RICHARD SCHULZ AND VEGETABLE GALLUCINOGEN

In the center of this peaceful revolution in botany stood a single person – Richard Evans Schultz, the same Schultz, whose Mexican studies were interrupted by World War II. Schultz spent more than fifteen years in the Amazon; he regularly reported to the Office of Strategic Services on the yield of natural rubber, until the invention of synthetic rubber made this work unnecessary; he also studied and collected orchids of tropical rainforests and plateaus. While Schulz was traveling, it turned out that his interest in the experiments of Kluwer with mescaline and the fascination with psychoactive plants of Mexico did not die out in South America.

Years later, he will write about his work among the shamans of the Sibundo valley in southern Colombia: “The shamanism of this valley may well personify the most highly developed psychedelic consciousness on Earth.” What was true of Sibund was, in general, almost as true for the Upper Amazon, and for the next several decades, it was Schultz and his graduate student who practiced and spread the gospel of modern ethnobotany.

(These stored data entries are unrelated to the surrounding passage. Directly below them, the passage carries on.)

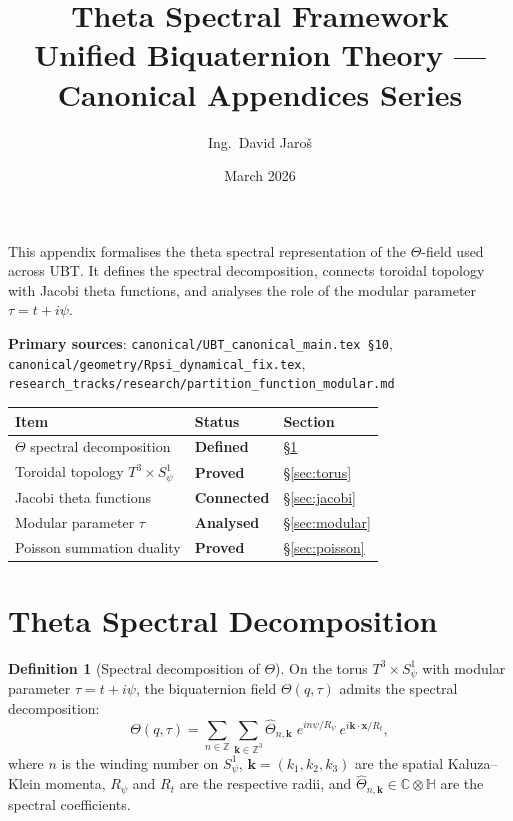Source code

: \documentclass[11pt,a4paper]{article}
\title{\textbf{Theta Spectral Framework}\\
\large Unified Biquaternion Theory — Canonical Appendices Series}
\author{Ing.\ David Jaroš}
\date{March 2026}
\theoremstyle{definition}
\newtheorem{definition}[theorem]{Definition}
\theoremstyle{remark}
\begin{document}
\maketitle
\tableofcontents
\bigskip

\begin{tcolorbox}[colback=blue!4!white,colframe=blue!50!black,title=Purpose]
This appendix formalises the theta spectral representation of the
$\Theta$-field used across UBT.  It defines the spectral decomposition,
connects toroidal topology with Jacobi theta functions, and analyses the
role of the modular parameter $\tau = t + i\psi$.

\medskip
\textbf{Primary sources}:
\texttt{canonical/UBT\_canonical\_main.tex \S10},
\texttt{canonical/geometry/Rpsi\_dynamical\_fix.tex},
\texttt{research\_tracks/research/partition\_function\_modular.md}

\medskip
\begin{tabular}{lll}
\hline
Item & Status & Section \\
\hline
$\Theta$ spectral decomposition & \textbf{Defined} & \S\ref{sec:spectral_decomp} \\
Toroidal topology $T^3\times S^1_\psi$ & \textbf{Proved} & \S\ref{sec:torus} \\
Jacobi theta functions & \textbf{Connected} & \S\ref{sec:jacobi} \\
Modular parameter $\tau$ & \textbf{Analysed} & \S\ref{sec:modular} \\
Poisson summation duality & \textbf{Proved} & \S\ref{sec:poisson} \\
\hline
\end{tabular}
\end{tcolorbox}

\section{Theta Spectral Decomposition}\label{sec:spectral_decomp}

\begin{definition}[Spectral decomposition of $\Theta$]
\label{def:spectral}
On the torus $T^3 \times S^1_\psi$ with modular parameter $\tau = t + i\psi$,
the biquaternion field $\Theta(q,\tau)$ admits the spectral decomposition:
\begin{equation}\label{eq:spectral}
  \Theta(q,\tau)
  = \sum_{n \in \mathbb{Z}}\sum_{\mathbf{k}\in\mathbb{Z}^3}
    \hat{\Theta}_{n,\mathbf{k}}\;
    e^{i n\psi/R_\psi}\,
    e^{i \mathbf{k}\cdot\mathbf{x}/R_t},
\end{equation}
where $n$ is the winding number on $S^1_\psi$, $\mathbf{k} = (k_1,k_2,k_3)$
are the spatial Kaluza--Klein momenta, $R_\psi$ and $R_t$ are the respective
radii, and $\hat{\Theta}_{n,\mathbf{k}} \in \mathbb{C}\otimes\mathbb{H}$
are the spectral coefficients.
\end{definition}
\end{document}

Schulz focused on psychoactive plants from the very beginning of his work. He truly understood that Aboriginal peoples, who diligently gathered the whole arsenal of medicinal and medicinal plants, probably best understood their effects on the psyche. After working on peyote and mushrooms, Schulz turned his attention to several types of defiant vision of convolvuli consumed in Oaxaca. In 1954, he published his work on Amazonian nasal (snuff) drugs, and thus heralded the world to the existence of the traditional shamanic use of DMT of plant origin.

Over the next thirty-five years, the Harvard group meticulously researched and published all the uses of psychoactive plants that were in its focus. This part of the ever-expanding work – an integrated set of taxonomic, ethnographic, pharmacological and medical information – forms the basis of the database that is used throughout the world.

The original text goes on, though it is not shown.